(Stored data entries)
Start of Block
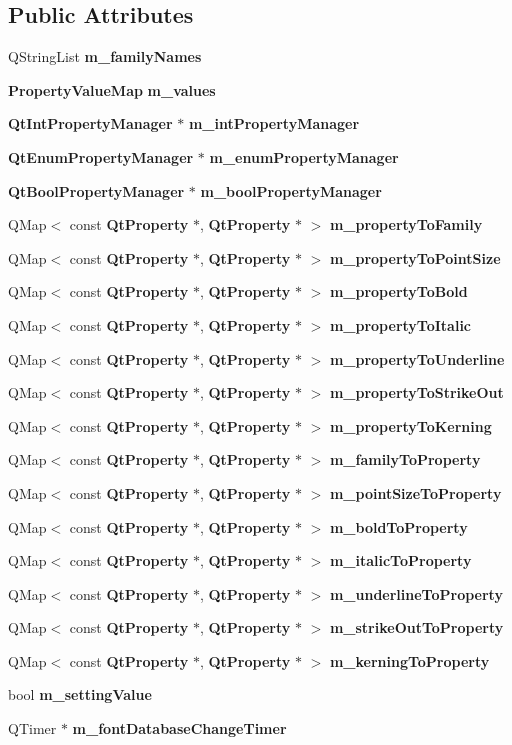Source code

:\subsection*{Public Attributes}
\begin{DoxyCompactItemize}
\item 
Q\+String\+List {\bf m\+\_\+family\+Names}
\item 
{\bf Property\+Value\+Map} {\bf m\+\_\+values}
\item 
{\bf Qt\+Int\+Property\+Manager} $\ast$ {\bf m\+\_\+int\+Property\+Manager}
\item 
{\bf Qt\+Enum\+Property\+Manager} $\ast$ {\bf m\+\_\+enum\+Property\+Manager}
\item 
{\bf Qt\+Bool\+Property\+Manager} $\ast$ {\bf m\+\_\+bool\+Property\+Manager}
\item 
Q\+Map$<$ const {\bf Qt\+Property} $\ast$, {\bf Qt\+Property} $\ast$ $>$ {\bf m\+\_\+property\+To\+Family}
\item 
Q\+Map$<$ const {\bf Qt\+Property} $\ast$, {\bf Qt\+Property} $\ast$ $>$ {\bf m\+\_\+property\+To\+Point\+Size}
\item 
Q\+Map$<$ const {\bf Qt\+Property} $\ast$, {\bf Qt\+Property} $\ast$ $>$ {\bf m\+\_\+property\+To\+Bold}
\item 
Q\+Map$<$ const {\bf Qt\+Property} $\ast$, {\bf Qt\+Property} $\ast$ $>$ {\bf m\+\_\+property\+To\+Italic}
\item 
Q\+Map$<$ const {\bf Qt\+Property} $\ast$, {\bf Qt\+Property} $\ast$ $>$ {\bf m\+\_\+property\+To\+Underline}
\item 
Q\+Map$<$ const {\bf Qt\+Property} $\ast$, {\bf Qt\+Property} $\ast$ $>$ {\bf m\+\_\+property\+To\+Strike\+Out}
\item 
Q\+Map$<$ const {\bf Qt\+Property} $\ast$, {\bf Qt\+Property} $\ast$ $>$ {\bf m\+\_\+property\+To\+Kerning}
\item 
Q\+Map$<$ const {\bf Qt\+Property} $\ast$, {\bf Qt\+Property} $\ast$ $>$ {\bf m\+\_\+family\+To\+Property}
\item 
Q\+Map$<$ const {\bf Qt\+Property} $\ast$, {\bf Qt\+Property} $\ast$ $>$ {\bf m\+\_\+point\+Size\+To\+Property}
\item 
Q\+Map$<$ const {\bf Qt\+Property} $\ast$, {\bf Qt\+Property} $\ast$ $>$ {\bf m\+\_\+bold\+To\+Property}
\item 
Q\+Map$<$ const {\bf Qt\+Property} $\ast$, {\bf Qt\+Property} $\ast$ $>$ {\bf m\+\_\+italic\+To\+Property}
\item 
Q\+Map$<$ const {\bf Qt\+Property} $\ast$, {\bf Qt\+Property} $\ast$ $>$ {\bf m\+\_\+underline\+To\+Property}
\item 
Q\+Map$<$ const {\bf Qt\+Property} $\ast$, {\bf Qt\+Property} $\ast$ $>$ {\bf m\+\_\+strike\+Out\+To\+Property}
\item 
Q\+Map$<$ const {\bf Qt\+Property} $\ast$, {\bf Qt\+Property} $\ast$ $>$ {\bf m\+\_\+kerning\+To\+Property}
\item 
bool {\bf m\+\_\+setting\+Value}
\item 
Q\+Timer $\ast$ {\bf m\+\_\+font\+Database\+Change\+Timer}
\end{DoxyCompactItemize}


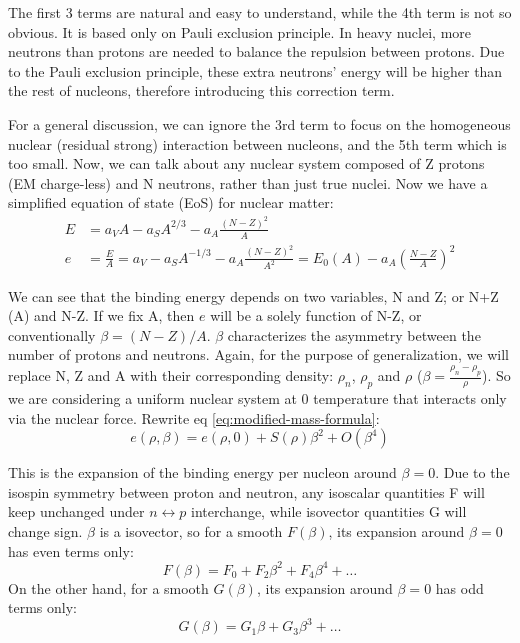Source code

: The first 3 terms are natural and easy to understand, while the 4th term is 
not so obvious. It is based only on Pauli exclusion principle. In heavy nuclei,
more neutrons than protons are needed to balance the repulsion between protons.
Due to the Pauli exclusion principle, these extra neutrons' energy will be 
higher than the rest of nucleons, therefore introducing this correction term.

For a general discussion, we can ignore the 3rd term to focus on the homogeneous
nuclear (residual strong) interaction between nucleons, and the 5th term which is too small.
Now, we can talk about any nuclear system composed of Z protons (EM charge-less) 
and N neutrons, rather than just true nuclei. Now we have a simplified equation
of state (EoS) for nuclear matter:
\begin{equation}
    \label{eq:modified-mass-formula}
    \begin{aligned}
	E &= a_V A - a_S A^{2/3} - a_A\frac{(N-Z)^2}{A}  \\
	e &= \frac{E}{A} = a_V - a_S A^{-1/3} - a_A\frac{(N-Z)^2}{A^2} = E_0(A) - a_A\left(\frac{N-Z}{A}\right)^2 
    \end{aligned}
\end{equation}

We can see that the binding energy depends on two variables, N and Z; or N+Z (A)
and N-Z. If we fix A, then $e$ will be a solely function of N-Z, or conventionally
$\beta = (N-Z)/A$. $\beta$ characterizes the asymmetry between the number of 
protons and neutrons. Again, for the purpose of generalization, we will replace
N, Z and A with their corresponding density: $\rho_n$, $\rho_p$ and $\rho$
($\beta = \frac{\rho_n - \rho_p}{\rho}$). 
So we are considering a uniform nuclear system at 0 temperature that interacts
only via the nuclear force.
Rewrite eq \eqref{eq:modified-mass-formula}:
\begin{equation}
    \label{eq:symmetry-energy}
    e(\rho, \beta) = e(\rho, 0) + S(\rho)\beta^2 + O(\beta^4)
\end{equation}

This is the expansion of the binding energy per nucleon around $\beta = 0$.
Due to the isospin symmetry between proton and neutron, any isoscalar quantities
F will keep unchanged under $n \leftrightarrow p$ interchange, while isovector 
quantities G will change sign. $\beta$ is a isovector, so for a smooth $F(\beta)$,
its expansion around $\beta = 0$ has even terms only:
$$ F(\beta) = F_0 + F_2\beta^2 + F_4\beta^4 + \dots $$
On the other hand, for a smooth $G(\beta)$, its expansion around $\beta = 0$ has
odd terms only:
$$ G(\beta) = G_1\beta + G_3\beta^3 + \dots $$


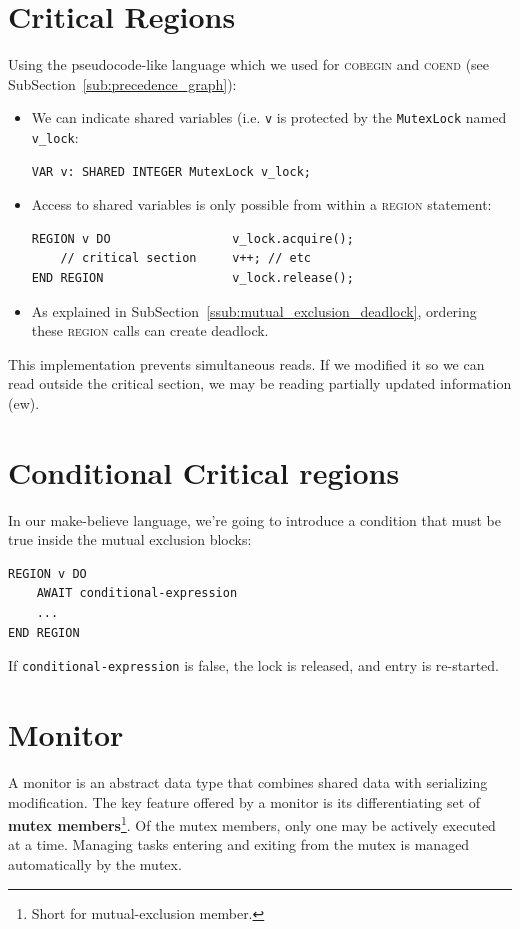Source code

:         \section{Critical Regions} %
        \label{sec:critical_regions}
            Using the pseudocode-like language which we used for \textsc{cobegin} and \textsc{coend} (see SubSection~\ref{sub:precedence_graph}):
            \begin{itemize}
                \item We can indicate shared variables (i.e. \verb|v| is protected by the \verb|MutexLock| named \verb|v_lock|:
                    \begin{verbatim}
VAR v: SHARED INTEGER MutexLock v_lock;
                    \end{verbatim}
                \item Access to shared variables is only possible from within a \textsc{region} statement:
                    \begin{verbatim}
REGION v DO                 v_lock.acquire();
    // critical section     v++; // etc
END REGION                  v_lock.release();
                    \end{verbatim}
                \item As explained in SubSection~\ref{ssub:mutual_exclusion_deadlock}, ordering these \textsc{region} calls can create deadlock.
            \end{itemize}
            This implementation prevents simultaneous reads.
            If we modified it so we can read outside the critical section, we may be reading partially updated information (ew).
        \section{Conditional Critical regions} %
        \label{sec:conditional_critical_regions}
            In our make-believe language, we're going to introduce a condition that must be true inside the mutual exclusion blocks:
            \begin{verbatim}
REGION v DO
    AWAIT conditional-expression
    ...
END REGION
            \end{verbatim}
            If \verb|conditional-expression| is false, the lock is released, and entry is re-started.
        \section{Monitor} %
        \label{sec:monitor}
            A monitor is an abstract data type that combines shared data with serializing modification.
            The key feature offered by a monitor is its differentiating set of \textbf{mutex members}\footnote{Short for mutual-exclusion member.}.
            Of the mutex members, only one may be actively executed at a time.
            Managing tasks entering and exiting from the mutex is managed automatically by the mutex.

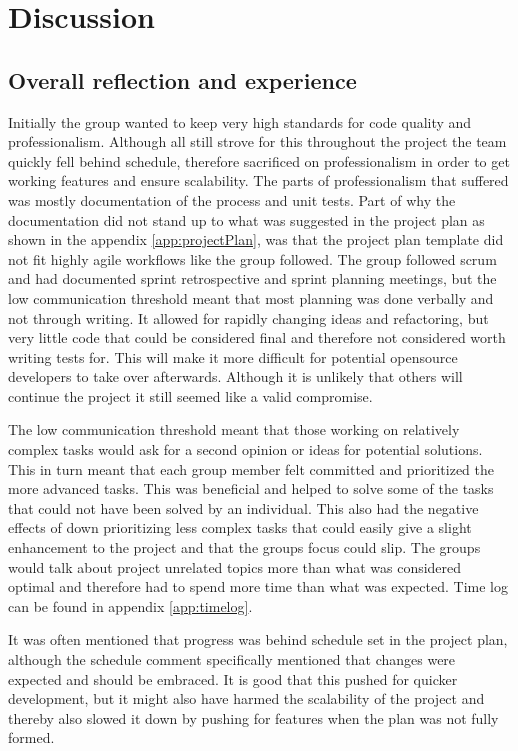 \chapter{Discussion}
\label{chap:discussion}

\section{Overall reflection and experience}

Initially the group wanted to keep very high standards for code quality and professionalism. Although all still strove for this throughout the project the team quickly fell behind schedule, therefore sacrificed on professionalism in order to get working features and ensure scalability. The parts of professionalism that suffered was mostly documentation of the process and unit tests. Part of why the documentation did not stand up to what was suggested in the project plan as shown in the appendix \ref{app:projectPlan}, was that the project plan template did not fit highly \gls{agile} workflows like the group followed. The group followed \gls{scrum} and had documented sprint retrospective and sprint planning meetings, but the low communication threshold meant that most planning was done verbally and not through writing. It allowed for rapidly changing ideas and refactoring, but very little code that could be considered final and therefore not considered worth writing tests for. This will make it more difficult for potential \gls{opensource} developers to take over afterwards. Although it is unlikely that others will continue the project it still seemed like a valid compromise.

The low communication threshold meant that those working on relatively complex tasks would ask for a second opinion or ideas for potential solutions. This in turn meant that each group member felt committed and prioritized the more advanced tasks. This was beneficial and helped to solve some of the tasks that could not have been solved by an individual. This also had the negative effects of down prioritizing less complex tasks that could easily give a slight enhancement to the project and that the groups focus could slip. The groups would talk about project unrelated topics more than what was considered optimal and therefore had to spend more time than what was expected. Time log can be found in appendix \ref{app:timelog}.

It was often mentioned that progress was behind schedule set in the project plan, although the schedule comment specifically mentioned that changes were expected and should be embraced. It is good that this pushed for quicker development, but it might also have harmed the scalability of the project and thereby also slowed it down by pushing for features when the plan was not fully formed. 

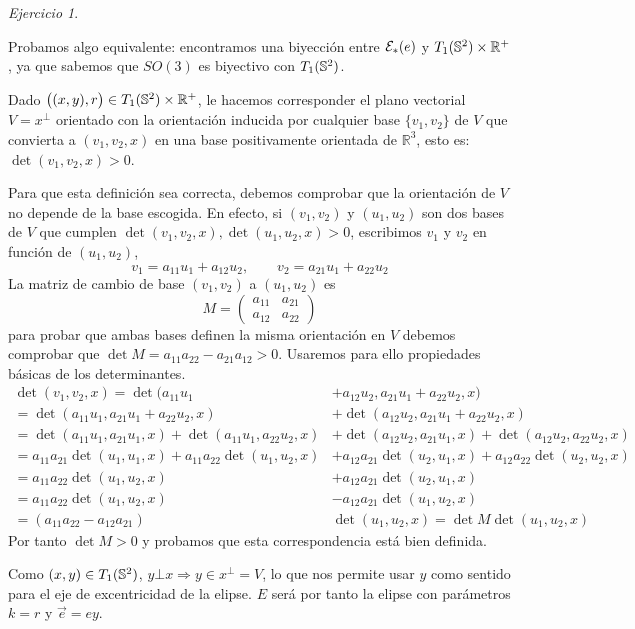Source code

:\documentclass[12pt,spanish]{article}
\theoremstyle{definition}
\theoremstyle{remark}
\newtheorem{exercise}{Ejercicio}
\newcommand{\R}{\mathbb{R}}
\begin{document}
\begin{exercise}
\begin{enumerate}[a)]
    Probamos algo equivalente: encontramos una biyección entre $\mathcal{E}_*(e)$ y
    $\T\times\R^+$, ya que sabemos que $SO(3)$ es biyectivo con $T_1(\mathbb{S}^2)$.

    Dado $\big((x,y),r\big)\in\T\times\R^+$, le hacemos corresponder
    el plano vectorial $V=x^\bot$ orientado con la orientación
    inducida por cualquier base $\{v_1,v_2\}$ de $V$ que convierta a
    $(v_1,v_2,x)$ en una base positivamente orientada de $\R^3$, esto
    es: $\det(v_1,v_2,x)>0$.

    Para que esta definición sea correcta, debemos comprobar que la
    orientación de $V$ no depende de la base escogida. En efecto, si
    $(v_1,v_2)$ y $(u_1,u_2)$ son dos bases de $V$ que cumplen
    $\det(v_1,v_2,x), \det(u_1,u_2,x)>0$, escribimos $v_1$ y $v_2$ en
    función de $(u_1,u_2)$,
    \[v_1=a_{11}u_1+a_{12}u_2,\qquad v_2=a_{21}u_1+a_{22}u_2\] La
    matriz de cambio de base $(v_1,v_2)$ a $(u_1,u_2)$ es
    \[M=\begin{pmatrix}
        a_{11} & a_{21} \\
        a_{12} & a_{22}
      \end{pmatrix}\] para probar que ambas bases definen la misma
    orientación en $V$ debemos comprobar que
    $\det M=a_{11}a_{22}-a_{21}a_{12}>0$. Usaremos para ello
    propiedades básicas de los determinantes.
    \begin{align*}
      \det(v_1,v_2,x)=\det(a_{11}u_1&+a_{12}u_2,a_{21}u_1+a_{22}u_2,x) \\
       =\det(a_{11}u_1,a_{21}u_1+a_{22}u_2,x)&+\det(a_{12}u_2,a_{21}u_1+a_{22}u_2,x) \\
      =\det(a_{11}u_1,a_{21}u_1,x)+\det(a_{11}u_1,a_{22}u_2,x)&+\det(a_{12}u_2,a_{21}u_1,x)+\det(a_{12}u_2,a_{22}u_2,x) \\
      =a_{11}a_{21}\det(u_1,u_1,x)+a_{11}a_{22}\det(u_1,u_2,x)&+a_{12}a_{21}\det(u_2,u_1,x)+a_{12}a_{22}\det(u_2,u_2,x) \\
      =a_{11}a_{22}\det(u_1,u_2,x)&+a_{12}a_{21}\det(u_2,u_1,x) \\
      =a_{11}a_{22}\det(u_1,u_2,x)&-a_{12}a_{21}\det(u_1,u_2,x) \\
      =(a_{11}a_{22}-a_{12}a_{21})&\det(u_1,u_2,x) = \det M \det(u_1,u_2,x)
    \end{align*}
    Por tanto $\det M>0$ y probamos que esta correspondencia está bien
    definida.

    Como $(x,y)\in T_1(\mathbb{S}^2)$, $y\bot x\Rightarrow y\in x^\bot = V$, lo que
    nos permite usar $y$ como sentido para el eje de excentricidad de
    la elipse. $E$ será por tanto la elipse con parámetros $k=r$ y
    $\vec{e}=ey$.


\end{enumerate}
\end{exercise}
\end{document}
End of Block
__ASSIGNMENT__. Taking the line with "and N neutrons, rather" as the first and the line with "E &= a_V A - a_S" as the last, retype that stretch of the data above exactly, with no other lines.

__EXERCISE OUTPUT__.
and N neutrons, rather than just true nuclei. Now we have a simplified equation
of state (EoS) for nuclear matter:
\begin{equation}
    \label{eq:modified-mass-formula}
    \begin{aligned}
	E &= a_V A - a_S A^{2/3} - a_A\frac{(N-Z)^2}{A}  \\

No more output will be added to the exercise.